(MATERIALS PROVIDED Opens)

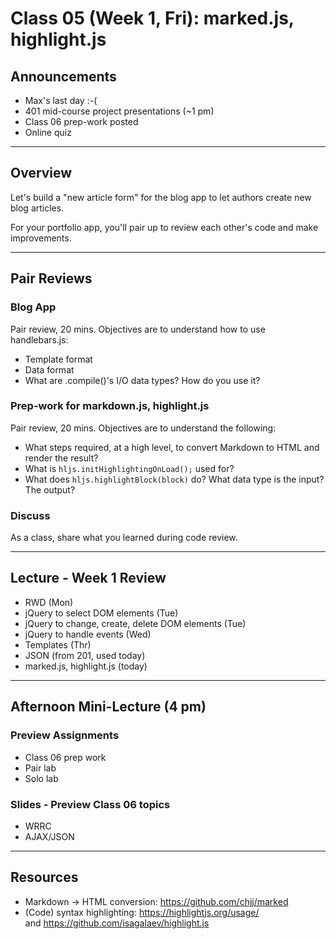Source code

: # Class 05 (Week 1, Fri): marked.js, highlight.js

## Announcements
- Max's last day :-(
- 401 mid-course project presentations (~1 pm)
- Class 06 prep-work posted
- Online quiz

---
## Overview
Let's build a "new article form" for the blog app to let authors create new blog articles.

For your portfolio app, you'll pair up to review each other's code and make improvements.

---
## Pair Reviews

### Blog App
Pair review, 20 mins. Objectives are to understand how to use handlebars.js:
- Template format
- Data format
- What are .compile()'s I/O data types? How do you use it?

### Prep-work for markdown.js, highlight.js
Pair review, 20 mins. Objectives are to understand the following:
- What steps required, at a high level, to convert Markdown to HTML and render the result?
- What is `hljs.initHighlightingOnLoad();` used for?
- What does `hljs.highlightBlock(block)` do? What data type is the input? The output?

### Discuss
As a class, share what you learned during code review.

---
## Lecture - Week 1 Review
- RWD (Mon)
- jQuery to select DOM elements (Tue)
- jQuery to change, create, delete DOM elements (Tue)
- jQuery to handle events (Wed)
- Templates (Thr)
- JSON (from 201, used today)
- marked.js, highlight.js (today)

---
## Afternoon Mini-Lecture (4 pm)

### Preview Assignments
- Class 06 prep work
- Pair lab
- Solo lab

### Slides - Preview Class 06 topics
- WRRC
- AJAX/JSON

---
## Resources
- Markdown -> HTML conversion: https://github.com/chjj/marked
- (Code) syntax highlighting: https://highlightjs.org/usage/<br>
  and https://github.com/isagalaev/highlight.js
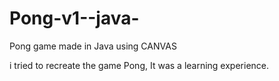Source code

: # Pong-v1--java-
Pong game made in Java using CANVAS 

i tried to recreate the game Pong, It was a learning experience. 
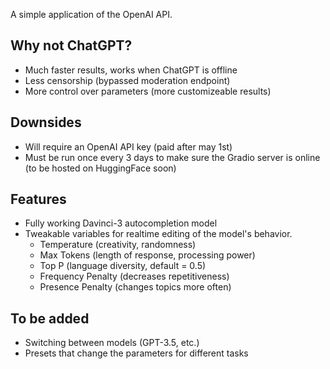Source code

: A simple application of the OpenAI API.
  
## Why not ChatGPT?
* Much faster results, works when ChatGPT is offline
* Less censorship (bypassed moderation endpoint)
* More control over parameters (more customizeable results)

## Downsides
* Will require an OpenAI API key (paid after may 1st)
* Must be run once every 3 days to make sure the Gradio server is online (to be hosted on HuggingFace soon)

## Features
* Fully working Davinci-3 autocompletion model
* Tweakable variables for realtime editing of the model's behavior.
    * Temperature (creativity, randomness)
    * Max Tokens (length of response, processing power)
    * Top P (language diversity, default = 0.5)
    * Frequency Penalty (decreases repetitiveness)
    * Presence Penalty (changes topics more often)
    
## To be added
* Switching between models (GPT-3.5, etc.)
* Presets that change the parameters for different tasks
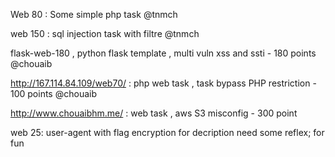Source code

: Web 80 : Some simple php task @tnmch

web 150 : sql injection task with filtre @tnmch


flask-web-180 , python flask template , multi vuln xss and ssti - 180 points @chouaib

http://167.114.84.109/web70/ : php web task , task bypass PHP restriction - 100 points @chouaib

http://www.chouaibhm.me/ : web task , aws S3 misconfig - 300 point

web 25: user-agent with flag encryption for decription need some reflex; for fun
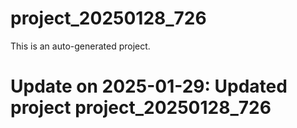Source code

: # project_20250128_726

This is an auto-generated project.

# Update on 2025-01-29: Updated project project_20250128_726
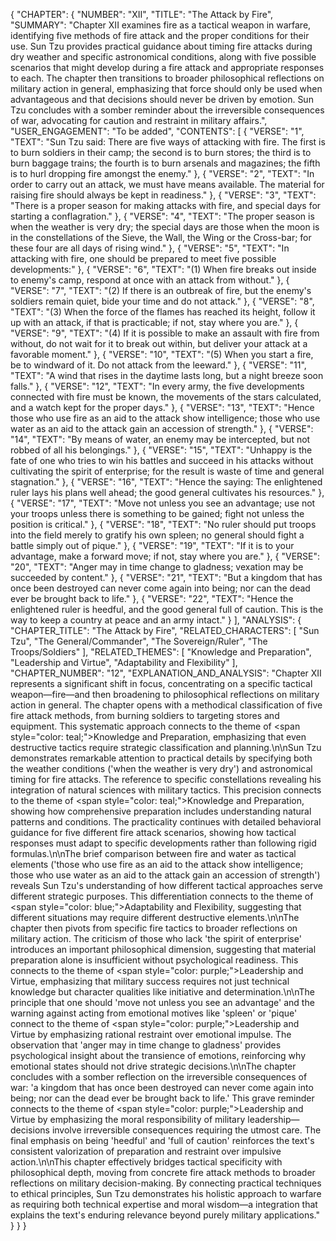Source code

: {
  "CHAPTER": {
    "NUMBER": "XII",
    "TITLE": "The Attack by Fire",
    "SUMMARY": "Chapter XII examines fire as a tactical weapon in warfare, identifying five methods of fire attack and the proper conditions for their use. Sun Tzu provides practical guidance about timing fire attacks during dry weather and specific astronomical conditions, along with five possible scenarios that might develop during a fire attack and appropriate responses to each. The chapter then transitions to broader philosophical reflections on military action in general, emphasizing that force should only be used when advantageous and that decisions should never be driven by emotion. Sun Tzu concludes with a somber reminder about the irreversible consequences of war, advocating for caution and restraint in military affairs.",
    "USER_ENGAGEMENT": "To be added",
    "CONTENTS": [
      {
        "VERSE": "1",
        "TEXT": "Sun Tzu said: There are five ways of attacking with fire. The first is to burn soldiers in their camp; the second is to burn stores; the third is to burn baggage trains; the fourth is to burn arsenals and magazines; the fifth is to hurl dropping fire amongst the enemy."
      },
      {
        "VERSE": "2",
        "TEXT": "In order to carry out an attack, we must have means available. The material for raising fire should always be kept in readiness."
      },
      {
        "VERSE": "3",
        "TEXT": "There is a proper season for making attacks with fire, and special days for starting a conflagration."
      },
      {
        "VERSE": "4",
        "TEXT": "The proper season is when the weather is very dry; the special days are those when the moon is in the constellations of the Sieve, the Wall, the Wing or the Cross-bar; for these four are all days of rising wind."
      },
      {
        "VERSE": "5",
        "TEXT": "In attacking with fire, one should be prepared to meet five possible developments:"
      },
      {
        "VERSE": "6",
        "TEXT": "(1) When fire breaks out inside to enemy's camp, respond at once with an attack from without."
      },
      {
        "VERSE": "7",
        "TEXT": "(2) If there is an outbreak of fire, but the enemy's soldiers remain quiet, bide your time and do not attack."
      },
      {
        "VERSE": "8",
        "TEXT": "(3) When the force of the flames has reached its height, follow it up with an attack, if that is practicable; if not, stay where you are."
      },
      {
        "VERSE": "9",
        "TEXT": "(4) If it is possible to make an assault with fire from without, do not wait for it to break out within, but deliver your attack at a favorable moment."
      },
      {
        "VERSE": "10",
        "TEXT": "(5) When you start a fire, be to windward of it. Do not attack from the leeward."
      },
      {
        "VERSE": "11",
        "TEXT": "A wind that rises in the daytime lasts long, but a night breeze soon falls."
      },
      {
        "VERSE": "12",
        "TEXT": "In every army, the five developments connected with fire must be known, the movements of the stars calculated, and a watch kept for the proper days."
      },
      {
        "VERSE": "13",
        "TEXT": "Hence those who use fire as an aid to the attack show intelligence; those who use water as an aid to the attack gain an accession of strength."
      },
      {
        "VERSE": "14",
        "TEXT": "By means of water, an enemy may be intercepted, but not robbed of all his belongings."
      },
      {
        "VERSE": "15",
        "TEXT": "Unhappy is the fate of one who tries to win his battles and succeed in his attacks without cultivating the spirit of enterprise; for the result is waste of time and general stagnation."
      },
      {
        "VERSE": "16",
        "TEXT": "Hence the saying: The enlightened ruler lays his plans well ahead; the good general cultivates his resources."
      },
      {
        "VERSE": "17",
        "TEXT": "Move not unless you see an advantage; use not your troops unless there is something to be gained; fight not unless the position is critical."
      },
      {
        "VERSE": "18",
        "TEXT": "No ruler should put troops into the field merely to gratify his own spleen; no general should fight a battle simply out of pique."
      },
      {
        "VERSE": "19",
        "TEXT": "If it is to your advantage, make a forward move; if not, stay where you are."
      },
      {
        "VERSE": "20",
        "TEXT": "Anger may in time change to gladness; vexation may be succeeded by content."
      },
      {
        "VERSE": "21",
        "TEXT": "But a kingdom that has once been destroyed can never come again into being; nor can the dead ever be brought back to life."
      },
      {
        "VERSE": "22",
        "TEXT": "Hence the enlightened ruler is heedful, and the good general full of caution. This is the way to keep a country at peace and an army intact."
      }
    ],
    "ANALYSIS": {
      "CHAPTER_TITLE": "The Attack by Fire",
      "RELATED_CHARACTERS": [
        "Sun Tzu",
        "The General/Commander",
        "The Sovereign/Ruler",
        "The Troops/Soldiers"
      ],
      "RELATED_THEMES": [
        "Knowledge and Preparation",
        "Leadership and Virtue",
        "Adaptability and Flexibility"
      ],
      "CHAPTER_NUMBER": "12",
      "EXPLANATION_AND_ANALYSIS": "Chapter XII represents a significant shift in focus, concentrating on a specific tactical weapon—fire—and then broadening to philosophical reflections on military action in general. The chapter opens with a methodical classification of five fire attack methods, from burning soldiers to targeting stores and equipment. This systematic approach connects to the theme of <span style=\"color: teal;\">Knowledge and Preparation</span>, emphasizing that even destructive tactics require strategic classification and planning.\n\nSun Tzu demonstrates remarkable attention to practical details by specifying both the weather conditions ('when the weather is very dry') and astronomical timing for fire attacks. The reference to specific constellations revealing his integration of natural sciences with military tactics. This precision connects to the theme of <span style=\"color: teal;\">Knowledge and Preparation</span>, showing how comprehensive preparation includes understanding natural patterns and conditions. The practicality continues with detailed behavioral guidance for five different fire attack scenarios, showing how tactical responses must adapt to specific developments rather than following rigid formulas.\n\nThe brief comparison between fire and water as tactical elements ('those who use fire as an aid to the attack show intelligence; those who use water as an aid to the attack gain an accession of strength') reveals Sun Tzu's understanding of how different tactical approaches serve different strategic purposes. This differentiation connects to the theme of <span style=\"color: blue;\">Adaptability and Flexibility</span>, suggesting that different situations may require different destructive elements.\n\nThe chapter then pivots from specific fire tactics to broader reflections on military action. The criticism of those who lack 'the spirit of enterprise' introduces an important philosophical dimension, suggesting that material preparation alone is insufficient without psychological readiness. This connects to the theme of <span style=\"color: purple;\">Leadership and Virtue</span>, emphasizing that military success requires not just technical knowledge but character qualities like initiative and determination.\n\nThe principle that one should 'move not unless you see an advantage' and the warning against acting from emotional motives like 'spleen' or 'pique' connect to the theme of <span style=\"color: purple;\">Leadership and Virtue</span> by emphasizing rational restraint over emotional impulse. The observation that 'anger may in time change to gladness' provides psychological insight about the transience of emotions, reinforcing why emotional states should not drive strategic decisions.\n\nThe chapter concludes with a somber reflection on the irreversible consequences of war: 'a kingdom that has once been destroyed can never come again into being; nor can the dead ever be brought back to life.' This grave reminder connects to the theme of <span style=\"color: purple;\">Leadership and Virtue</span> by emphasizing the moral responsibility of military leadership—decisions involve irreversible consequences requiring the utmost care. The final emphasis on being 'heedful' and 'full of caution' reinforces the text's consistent valorization of preparation and restraint over impulsive action.\n\nThis chapter effectively bridges tactical specificity with philosophical depth, moving from concrete fire attack methods to broader reflections on military decision-making. By connecting practical techniques to ethical principles, Sun Tzu demonstrates his holistic approach to warfare as requiring both technical expertise and moral wisdom—a integration that explains the text's enduring relevance beyond purely military applications."
    }
  }
}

(MATERIALS PROVIDED Closes)

## TO DO
From the data above, copy each line that holds "Objectives".

## REPLY
Pair review, 20 mins. Objectives are to understand how to use handlebars.js:
Pair review, 20 mins. Objectives are to understand the following:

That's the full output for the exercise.